Ниже стояли название улицы и номер дома в Оберкасселе.

Я несколько раз перечитал это коротенькое письмо; кошка мурлыкала у моих ног, уже проявляя нетерпение оттого, что я не сразу наполнил едой ее миску.

Указанный Матильдой адрес я нашел с трудом; на табличке рядом со звонком стояла фамилия Бёмера. Квартира, обставленная без всякой роскоши, состояла из одной большой комнаты, ванной и кухонной ниши. Она напоминала скорее стандартное жилище, которое за большие деньги сдают одиноким людям.

— Я уже столько дней волнуюсь за тебя, а ты сидишь здесь и наслаждаешься прекрасным видом на Рейн, — сказал я.
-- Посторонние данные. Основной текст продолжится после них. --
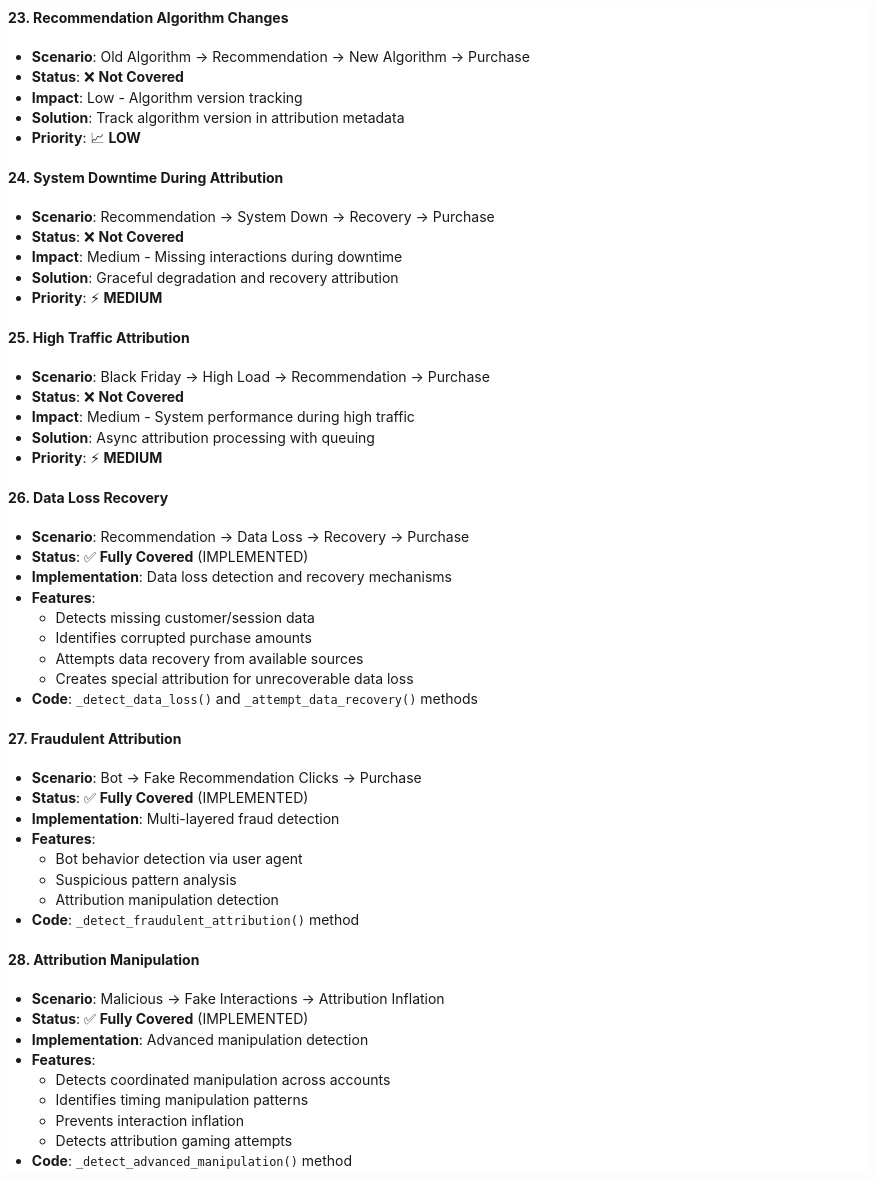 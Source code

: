 #### **23. Recommendation Algorithm Changes**

- **Scenario**: Old Algorithm → Recommendation → New Algorithm → Purchase
- **Status**: ❌ **Not Covered**
- **Impact**: Low - Algorithm version tracking
- **Solution**: Track algorithm version in attribution metadata
- **Priority**: 📈 **LOW**

#### **24. System Downtime During Attribution**

- **Scenario**: Recommendation → System Down → Recovery → Purchase
- **Status**: ❌ **Not Covered**
- **Impact**: Medium - Missing interactions during downtime
- **Solution**: Graceful degradation and recovery attribution
- **Priority**: ⚡ **MEDIUM**

#### **25. High Traffic Attribution**

- **Scenario**: Black Friday → High Load → Recommendation → Purchase
- **Status**: ❌ **Not Covered**
- **Impact**: Medium - System performance during high traffic
- **Solution**: Async attribution processing with queuing
- **Priority**: ⚡ **MEDIUM**

#### **26. Data Loss Recovery**

- **Scenario**: Recommendation → Data Loss → Recovery → Purchase
- **Status**: ✅ **Fully Covered** (IMPLEMENTED)
- **Implementation**: Data loss detection and recovery mechanisms
- **Features**:
  - Detects missing customer/session data
  - Identifies corrupted purchase amounts
  - Attempts data recovery from available sources
  - Creates special attribution for unrecoverable data loss
- **Code**: `_detect_data_loss()` and `_attempt_data_recovery()` methods

#### **27. Fraudulent Attribution**

- **Scenario**: Bot → Fake Recommendation Clicks → Purchase
- **Status**: ✅ **Fully Covered** (IMPLEMENTED)
- **Implementation**: Multi-layered fraud detection
- **Features**:
  - Bot behavior detection via user agent
  - Suspicious pattern analysis
  - Attribution manipulation detection
- **Code**: `_detect_fraudulent_attribution()` method

#### **28. Attribution Manipulation**

- **Scenario**: Malicious → Fake Interactions → Attribution Inflation
- **Status**: ✅ **Fully Covered** (IMPLEMENTED)
- **Implementation**: Advanced manipulation detection
- **Features**:
  - Detects coordinated manipulation across accounts
  - Identifies timing manipulation patterns
  - Prevents interaction inflation
  - Detects attribution gaming attempts
- **Code**: `_detect_advanced_manipulation()` method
— Вид — это не главное. Здесь жил Хайнрих, когда приезжал в Дюссельдорф в театр или в оперу. Он не жаловал гостиниц, останавливался в них только, если было необходимо по деловым соображениям… Не сверли глазами стены, садись наконец. И если ты думаешь, что Хайнрих снял это для меня, то ошибаешься. Я, правда, была здесь с ним несколько раз, и у меня есть свой ключ, но квартира нужна была Хайнриху главным образом для себя. Он не любил ездить после театра домой.

Я не мог удержаться, чтобы не заметить:

— Когда есть деньги, можно оплатить любую прихоть.
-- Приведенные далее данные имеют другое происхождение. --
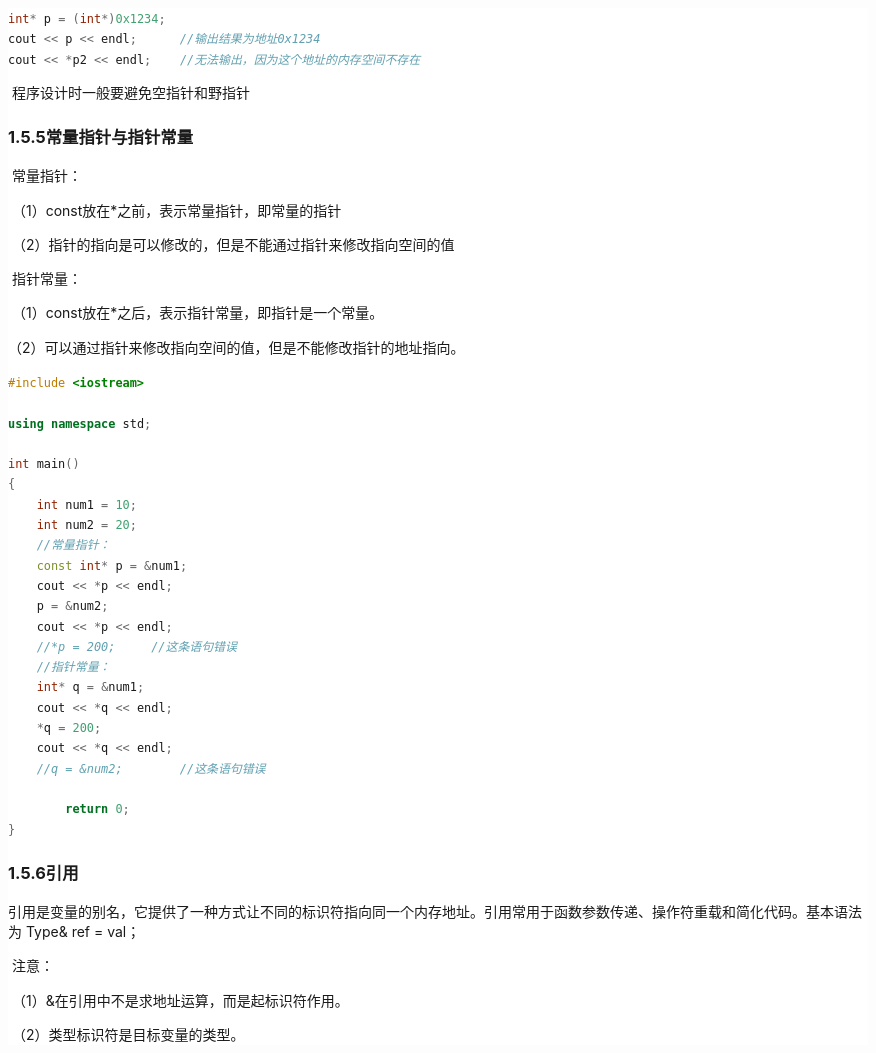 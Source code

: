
 ```cpp
int* p = (int*)0x1234;
cout << p << endl;		//输出结果为地址0x1234	
cout << *p2 << endl;	//无法输出，因为这个地址的内存空间不存在
```

​	程序设计时一般要避免空指针和野指针

### 		**1.5.5常量指针与指针常量**

​	常量指针：

​		（1）const放在*之前，表示常量指针，即常量的指针

​		（2）指针的指向是可以修改的，但是不能通过指针来修改指向空间的值

​	指针常量：

​		（1）const放在*之后，表示指针常量，即指针是一个常量。

​		（2）可以通过指针来修改指向空间的值，但是不能修改指针的地址指向。

```cpp
#include <iostream>

using namespace std;

int main()
{
	int num1 = 10;
	int num2 = 20;
    //常量指针：
    const int* p = &num1;
	cout << *p << endl;
	p = &num2;
	cout << *p << endl;
    //*p = 200;		//这条语句错误
    //指针常量：
    int* q = &num1;
	cout << *q << endl;
	*q = 200;
	cout << *q << endl;
	//q = &num2;		//这条语句错误
    
    	return 0;
}
```

### 		1.5.6引用

​	引用是变量的别名，它提供了一种方式让不同的标识符指向同一个内存地址。引用常用于函数参数传递、操作符重载和简化代码。基本语法为  Type& ref = val；

​	注意：

​		（1）&在引用中不是求地址运算，而是起标识符作用。

​		（2）类型标识符是目标变量的类型。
— Уже известно, кто написал письмо?

— Твой отец случайно это открыл. В моем присутствии. Это был — держись! — Гебхардт.

Но Матильда лишь утвердительно кивнула, как будто давно об этом знала.

— Так я и думала. Круг неумолимо смыкается, — тихо сказала она. И, помолчав, добавила: — Теперь я вернусь к отцу. Надеюсь, он еще хочет этого… Что предпринял он в отношении Гебхардта?
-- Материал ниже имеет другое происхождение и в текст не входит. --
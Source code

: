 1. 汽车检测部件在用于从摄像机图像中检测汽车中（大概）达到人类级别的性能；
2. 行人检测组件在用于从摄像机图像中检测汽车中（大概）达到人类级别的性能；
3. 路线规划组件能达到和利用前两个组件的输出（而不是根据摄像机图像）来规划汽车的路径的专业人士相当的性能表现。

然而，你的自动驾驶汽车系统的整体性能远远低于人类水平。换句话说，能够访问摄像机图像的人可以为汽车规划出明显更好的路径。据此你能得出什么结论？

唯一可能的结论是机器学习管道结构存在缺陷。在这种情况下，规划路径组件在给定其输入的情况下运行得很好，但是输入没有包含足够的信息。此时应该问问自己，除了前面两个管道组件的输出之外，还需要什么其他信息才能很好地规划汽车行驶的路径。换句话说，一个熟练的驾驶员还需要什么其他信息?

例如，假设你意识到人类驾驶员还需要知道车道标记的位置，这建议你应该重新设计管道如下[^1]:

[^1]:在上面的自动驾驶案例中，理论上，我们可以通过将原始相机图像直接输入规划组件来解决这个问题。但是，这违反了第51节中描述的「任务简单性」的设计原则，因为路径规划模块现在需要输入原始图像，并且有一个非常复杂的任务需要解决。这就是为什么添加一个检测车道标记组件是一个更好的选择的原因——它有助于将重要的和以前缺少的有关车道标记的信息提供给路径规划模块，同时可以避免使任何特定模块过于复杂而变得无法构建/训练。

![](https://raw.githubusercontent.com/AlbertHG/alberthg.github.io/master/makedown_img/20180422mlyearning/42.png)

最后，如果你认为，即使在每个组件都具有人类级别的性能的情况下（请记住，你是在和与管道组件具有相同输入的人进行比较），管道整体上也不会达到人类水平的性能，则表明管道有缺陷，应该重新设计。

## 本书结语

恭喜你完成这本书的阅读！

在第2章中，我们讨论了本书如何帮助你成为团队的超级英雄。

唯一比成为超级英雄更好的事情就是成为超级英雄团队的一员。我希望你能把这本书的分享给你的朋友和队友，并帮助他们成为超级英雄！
— Решил с помощью своего адвоката заявить об оскорблении, подлых сплетнях, клевете и многом другом, но особенно о поношении покойника.

— Хайнриха все это уже не обидит. Он, если бы узнал обо всем, пожалел бы только меня. А я спрашиваю себя: что происходит с таким человеком, как Гебхардт? Он служил еще у отца Хайнриха и считался верхом скрытности. Иногда он обделывал личные дела Хайнриха так, будто они были производственными, или, наоборот, в зависимости от обстоятельств. Главное, охмурить финансовое управление. Два года назад Хайнрих отобрал у него все свои личные дела. Что-то тогда произошло. Хайнрих не распространялся об этом, хотя рассказывал мне обо всем, не таясь, но, по-моему, я тебе уже говорила об этом… Ты знаешь новый адрес моего отца?

— Да. И номер его домашнего телефона, ведь члены правления фирмы должны быть досягаемы в любое время. Позвонить ему?